=== Begin Enclosure ===

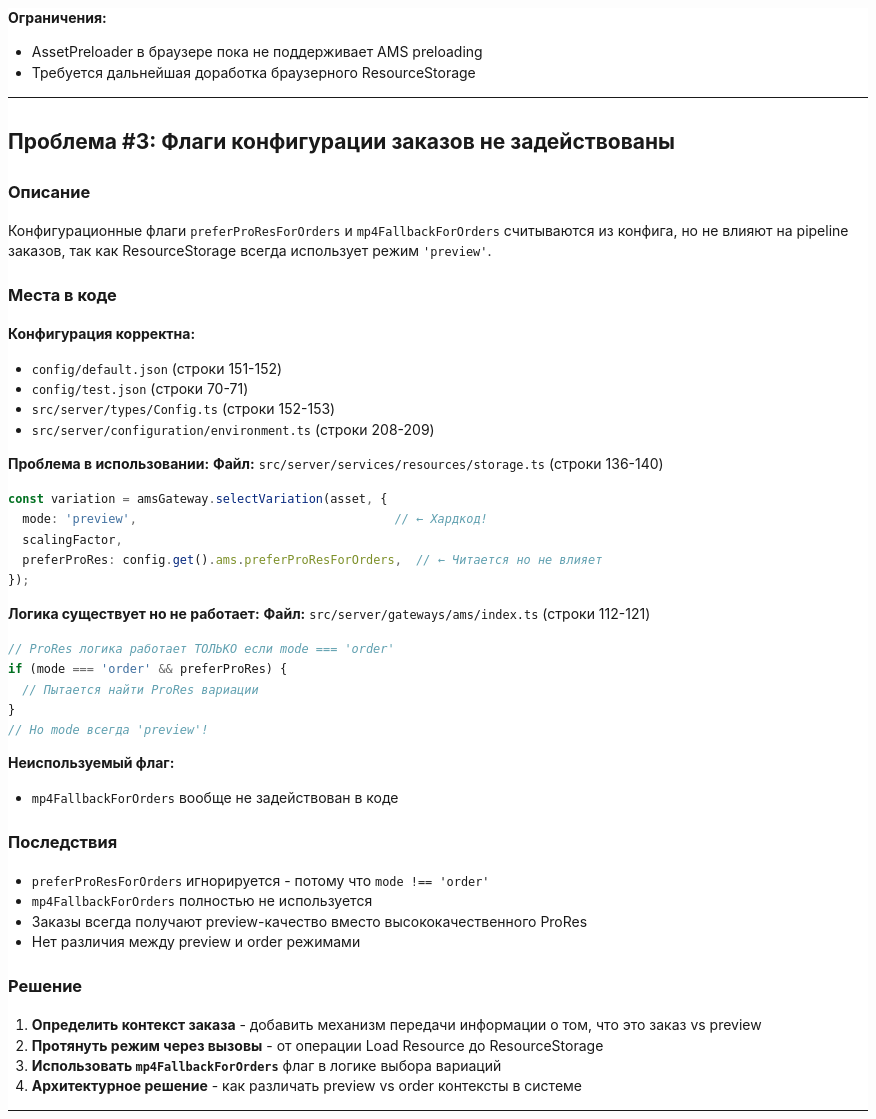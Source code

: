 **Ограничения:**
- AssetPreloader в браузере пока не поддерживает AMS preloading
- Требуется дальнейшая доработка браузерного ResourceStorage

---

## Проблема #3: Флаги конфигурации заказов не задействованы

### Описание
Конфигурационные флаги `preferProResForOrders` и `mp4FallbackForOrders` считываются из конфига, но не влияют на pipeline заказов, так как ResourceStorage всегда использует режим `'preview'`.

### Места в коде

**Конфигурация корректна:**
- `config/default.json` (строки 151-152)
- `config/test.json` (строки 70-71)
- `src/server/types/Config.ts` (строки 152-153)
- `src/server/configuration/environment.ts` (строки 208-209)

**Проблема в использовании:**
**Файл:** `src/server/services/resources/storage.ts` (строки 136-140)
```typescript
const variation = amsGateway.selectVariation(asset, {
  mode: 'preview',                                    // ← Хардкод!
  scalingFactor,
  preferProRes: config.get().ams.preferProResForOrders,  // ← Читается но не влияет
});
```

**Логика существует но не работает:**
**Файл:** `src/server/gateways/ams/index.ts` (строки 112-121)
```typescript
// ProRes логика работает ТОЛЬКО если mode === 'order'
if (mode === 'order' && preferProRes) {
  // Пытается найти ProRes вариации
}
// Но mode всегда 'preview'!
```

**Неиспользуемый флаг:**
- `mp4FallbackForOrders` вообще не задействован в коде

### Последствия
- `preferProResForOrders` игнорируется - потому что `mode !== 'order'`
- `mp4FallbackForOrders` полностью не используется
- Заказы всегда получают preview-качество вместо высококачественного ProRes
- Нет различия между preview и order режимами

### Решение
1. **Определить контекст заказа** - добавить механизм передачи информации о том, что это заказ vs preview
2. **Протянуть режим через вызовы** - от операции Load Resource до ResourceStorage
3. **Использовать `mp4FallbackForOrders`** флаг в логике выбора вариаций
4. **Архитектурное решение** - как различать preview vs order контексты в системе

---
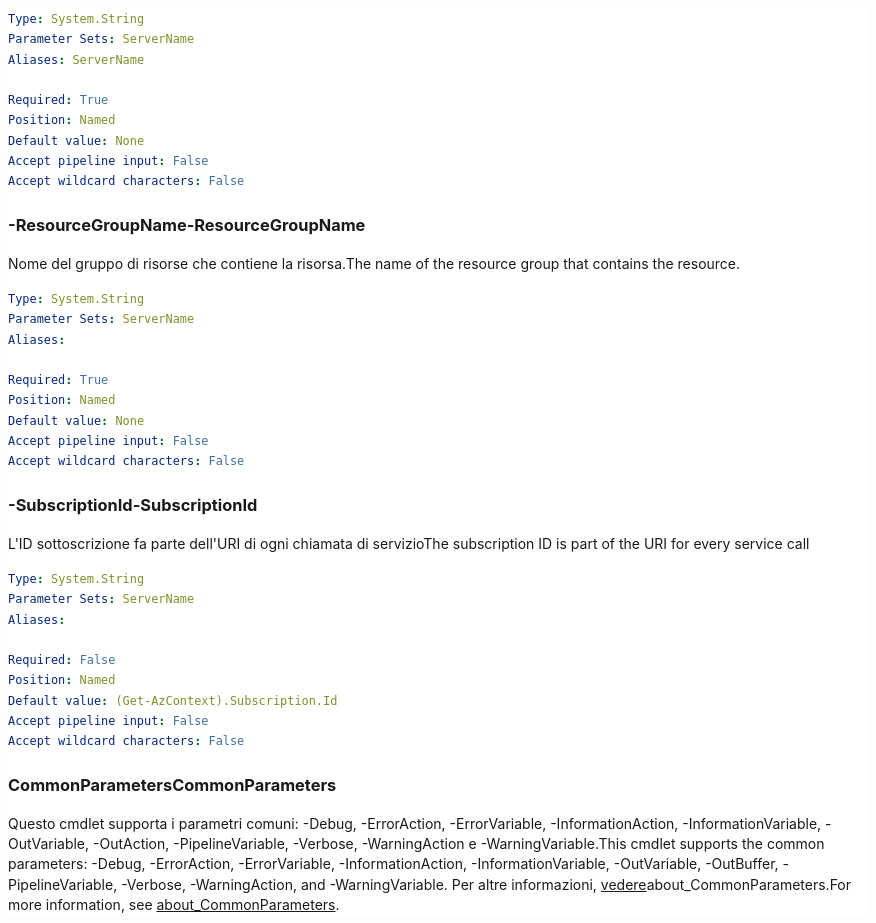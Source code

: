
 ```yaml
Type: System.String
Parameter Sets: ServerName
Aliases: ServerName

Required: True
Position: Named
Default value: None
Accept pipeline input: False
Accept wildcard characters: False
```

### <span data-ttu-id="9e64f-123">-ResourceGroupName</span><span class="sxs-lookup"><span data-stu-id="9e64f-123">-ResourceGroupName</span></span>
<span data-ttu-id="9e64f-124">Nome del gruppo di risorse che contiene la risorsa.</span><span class="sxs-lookup"><span data-stu-id="9e64f-124">The name of the resource group that contains the resource.</span></span>

```yaml
Type: System.String
Parameter Sets: ServerName
Aliases:

Required: True
Position: Named
Default value: None
Accept pipeline input: False
Accept wildcard characters: False
```

### <span data-ttu-id="9e64f-125">-SubscriptionId</span><span class="sxs-lookup"><span data-stu-id="9e64f-125">-SubscriptionId</span></span>
<span data-ttu-id="9e64f-126">L'ID sottoscrizione fa parte dell'URI di ogni chiamata di servizio</span><span class="sxs-lookup"><span data-stu-id="9e64f-126">The subscription ID is part of the URI for every service call</span></span>

```yaml
Type: System.String
Parameter Sets: ServerName
Aliases:

Required: False
Position: Named
Default value: (Get-AzContext).Subscription.Id
Accept pipeline input: False
Accept wildcard characters: False
```

### <span data-ttu-id="9e64f-127">CommonParameters</span><span class="sxs-lookup"><span data-stu-id="9e64f-127">CommonParameters</span></span>
<span data-ttu-id="9e64f-128">Questo cmdlet supporta i parametri comuni: -Debug, -ErrorAction, -ErrorVariable, -InformationAction, -InformationVariable, -OutVariable, -OutAction, -PipelineVariable, -Verbose, -WarningAction e -WarningVariable.</span><span class="sxs-lookup"><span data-stu-id="9e64f-128">This cmdlet supports the common parameters: -Debug, -ErrorAction, -ErrorVariable, -InformationAction, -InformationVariable, -OutVariable, -OutBuffer, -PipelineVariable, -Verbose, -WarningAction, and -WarningVariable.</span></span> <span data-ttu-id="9e64f-129">Per altre informazioni, [vedere](http://go.microsoft.com/fwlink/?LinkID=113216)about_CommonParameters.</span><span class="sxs-lookup"><span data-stu-id="9e64f-129">For more information, see [about_CommonParameters](http://go.microsoft.com/fwlink/?LinkID=113216).</span></span>

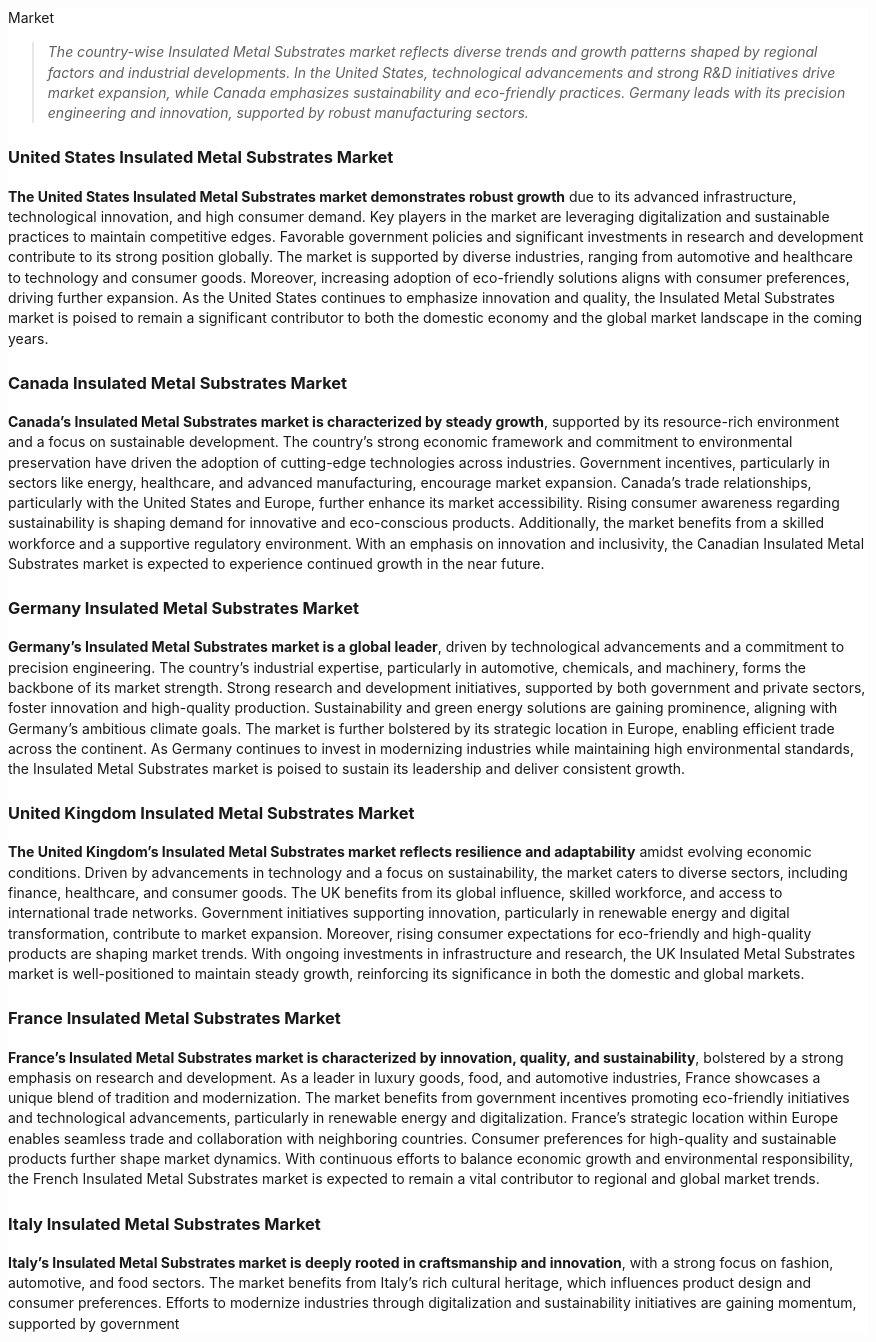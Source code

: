 Market<br /></span></h1><blockquote><p><em><span class="">The country-wise Insulated Metal Substrates market reflects diverse trends and growth patterns shaped by regional factors and industrial developments. In the United States, technological advancements and strong R&amp;D initiatives drive market expansion, while Canada emphasizes sustainability and eco-friendly practices. Germany leads with its precision engineering and innovation, supported by robust manufacturing sectors.</span></em></p></blockquote><h3><strong>United States Insulated Metal Substrates Market</strong></h3><p><strong>The United States Insulated Metal Substrates market demonstrates robust growth</strong> due to its advanced infrastructure, technological innovation, and high consumer demand. Key players in the market are leveraging digitalization and sustainable practices to maintain competitive edges. Favorable government policies and significant investments in research and development contribute to its strong position globally. The market is supported by diverse industries, ranging from automotive and healthcare to technology and consumer goods. Moreover, increasing adoption of eco-friendly solutions aligns with consumer preferences, driving further expansion. As the United States continues to emphasize innovation and quality, the Insulated Metal Substrates market is poised to remain a significant contributor to both the domestic economy and the global market landscape in the coming years.</p><h3><strong>Canada Insulated Metal Substrates Market</strong></h3><p><strong>Canada&rsquo;s Insulated Metal Substrates market is characterized by steady growth</strong>, supported by its resource-rich environment and a focus on sustainable development. The country&rsquo;s strong economic framework and commitment to environmental preservation have driven the adoption of cutting-edge technologies across industries. Government incentives, particularly in sectors like energy, healthcare, and advanced manufacturing, encourage market expansion. Canada&rsquo;s trade relationships, particularly with the United States and Europe, further enhance its market accessibility. Rising consumer awareness regarding sustainability is shaping demand for innovative and eco-conscious products. Additionally, the market benefits from a skilled workforce and a supportive regulatory environment. With an emphasis on innovation and inclusivity, the Canadian Insulated Metal Substrates market is expected to experience continued growth in the near future.</p><h3><strong>Germany Insulated Metal Substrates Market</strong></h3><p><strong>Germany&rsquo;s Insulated Metal Substrates market is a global leader</strong>, driven by technological advancements and a commitment to precision engineering. The country&rsquo;s industrial expertise, particularly in automotive, chemicals, and machinery, forms the backbone of its market strength. Strong research and development initiatives, supported by both government and private sectors, foster innovation and high-quality production. Sustainability and green energy solutions are gaining prominence, aligning with Germany&rsquo;s ambitious climate goals. The market is further bolstered by its strategic location in Europe, enabling efficient trade across the continent. As Germany continues to invest in modernizing industries while maintaining high environmental standards, the Insulated Metal Substrates market is poised to sustain its leadership and deliver consistent growth.</p><h3><strong>United Kingdom Insulated Metal Substrates Market</strong></h3><p><strong>The United Kingdom&rsquo;s Insulated Metal Substrates market reflects resilience and adaptability</strong> amidst evolving economic conditions. Driven by advancements in technology and a focus on sustainability, the market caters to diverse sectors, including finance, healthcare, and consumer goods. The UK benefits from its global influence, skilled workforce, and access to international trade networks. Government initiatives supporting innovation, particularly in renewable energy and digital transformation, contribute to market expansion. Moreover, rising consumer expectations for eco-friendly and high-quality products are shaping market trends. With ongoing investments in infrastructure and research, the UK Insulated Metal Substrates market is well-positioned to maintain steady growth, reinforcing its significance in both the domestic and global markets.</p><h3><strong>France Insulated Metal Substrates Market</strong></h3><p><strong>France&rsquo;s Insulated Metal Substrates market is characterized by innovation, quality, and sustainability</strong>, bolstered by a strong emphasis on research and development. As a leader in luxury goods, food, and automotive industries, France showcases a unique blend of tradition and modernization. The market benefits from government incentives promoting eco-friendly initiatives and technological advancements, particularly in renewable energy and digitalization. France&rsquo;s strategic location within Europe enables seamless trade and collaboration with neighboring countries. Consumer preferences for high-quality and sustainable products further shape market dynamics. With continuous efforts to balance economic growth and environmental responsibility, the French Insulated Metal Substrates market is expected to remain a vital contributor to regional and global market trends.</p><h3><strong>Italy Insulated Metal Substrates Market</strong></h3><p><strong>Italy&rsquo;s Insulated Metal Substrates market is deeply rooted in craftsmanship and innovation</strong>, with a strong focus on fashion, automotive, and food sectors. The market benefits from Italy&rsquo;s rich cultural heritage, which influences product design and consumer preferences. Efforts to modernize industries through digitalization and sustainability initiatives are gaining momentum, supported by government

=== End Enclosure ===

• **WHAT YOU HAVE TO DO**
Skip the pictures and quote each line of the entries above, from the first through the line with "### Описание", exactly as it appears.

• **REPLY**
Source code

: **Ограничения:**
- AssetPreloader в браузере пока не поддерживает AMS preloading
- Требуется дальнейшая доработка браузерного ResourceStorage

---

## Проблема #3: Флаги конфигурации заказов не задействованы

### Описание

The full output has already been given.